First step, let’s see if I can VPN in. Usually this will fail right away and I know the Internet is down, but this time it doesn’t work that way! VPN in and get the login prompt which means Internet is up and the firewall is responding, but I’m unable to authenticate which means my RADIUS server (which is installed on my domain controller) isn’t responding. That’s a virtual server and since they are typically very reliable I immediately begin thinking the worst.
Luckily we just rolled out LogMeIn on all of the servers, so I jump over there and try to log in. All my HQ site servers are down except for the physical servers. Yikes. Log into one of them and I can ping my network equipment ok, but none of the virtual servers. Immediately I’m thinking my SAN has just crashed because what are the odds that 3 separate VM hosts failed at the same time? None!
Quick shower, brush the teeth drive into work. When I get in I, of course, immediately get set upon by rabid users eager to tell me there are problems with their PC’s, the Internet is down, there’s something wrong with the network, etc. Oh joy. After running away from them in terror I hide in the computer room and start looking around.
VM Hosts are all powered on. That’s a good sign. SAN is powered on, another good sign. Check the switch connecting VM’s to the SAN? Nothing. No blinky lights. Unplug the switch, plug it back in and still nothing. I know, I know, where are my redundant switches but my IT department has been running under a severely tight budget for a long time and there just wasn’t money in the budget for that kind of thing and it was accepted that we might have downtime due to it.
Luckily, I had a 16 port Netgear in the training room so I stole that and hooked it back up. Rebooted everything came back online!
Then vSphere’s High Availability kicked in and started all of my VM’s up on the first host to check in so the poor server got hammered. Try to log into vCenter and I can’t, saying it’s failing connection. Remote into the server and find the service stopped, so try to start that and that fails too with a file not found! Yikes, that sounds ugly. Try to do a repair install on vCenter but that’s not an option so just for the heck of it I reboot the vCenter server again. Luckily everything comes online after that. Here’s where having vMotion is nice–even though I only use it once or twice a year–and I’m able to move my VM’s to spread the load across the 3 VM hosts I have.

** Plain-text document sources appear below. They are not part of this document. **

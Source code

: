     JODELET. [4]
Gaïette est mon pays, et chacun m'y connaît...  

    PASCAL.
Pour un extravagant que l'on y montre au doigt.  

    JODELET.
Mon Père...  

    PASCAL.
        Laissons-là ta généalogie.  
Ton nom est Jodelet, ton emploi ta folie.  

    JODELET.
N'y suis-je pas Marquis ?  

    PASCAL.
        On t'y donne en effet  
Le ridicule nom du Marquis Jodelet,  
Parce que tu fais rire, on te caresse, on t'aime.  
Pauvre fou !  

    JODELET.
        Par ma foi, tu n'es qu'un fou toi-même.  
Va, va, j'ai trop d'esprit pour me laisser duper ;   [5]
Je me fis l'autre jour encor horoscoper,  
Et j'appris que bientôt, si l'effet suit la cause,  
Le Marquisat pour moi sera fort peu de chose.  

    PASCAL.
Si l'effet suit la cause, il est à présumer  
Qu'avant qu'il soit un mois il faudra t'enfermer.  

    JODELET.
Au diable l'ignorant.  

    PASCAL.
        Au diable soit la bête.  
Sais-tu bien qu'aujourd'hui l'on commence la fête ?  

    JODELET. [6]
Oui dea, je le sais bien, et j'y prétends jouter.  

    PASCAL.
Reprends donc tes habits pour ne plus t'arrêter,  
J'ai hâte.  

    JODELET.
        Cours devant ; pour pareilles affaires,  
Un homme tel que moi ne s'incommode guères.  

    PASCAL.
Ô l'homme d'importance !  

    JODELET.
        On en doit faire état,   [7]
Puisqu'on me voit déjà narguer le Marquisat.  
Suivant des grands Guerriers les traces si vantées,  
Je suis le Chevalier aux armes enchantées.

Only holdout was my Exchange 2010 server which was failing to start the Information Store. Error message indicated a time issue but it was synced up with the domain controller OK so I just threw another reboot at it and it came up without issue.
Whew, what a morning!
Of course, I have the little problem that my entire core network is running off of a $50 Netgear consumer level switch, but who’s worried, right? On the plus side, I get to purchase a Meraki MS22 switch which runs under their awesome cloud based management solution. I’ve been slowly switching my wireless network over to it and I love the way you can configure things globally with their setup. I’m looking forward to expanding the Meraki family of devices and seeing what the switch management is like.
Now–what else can I break today?!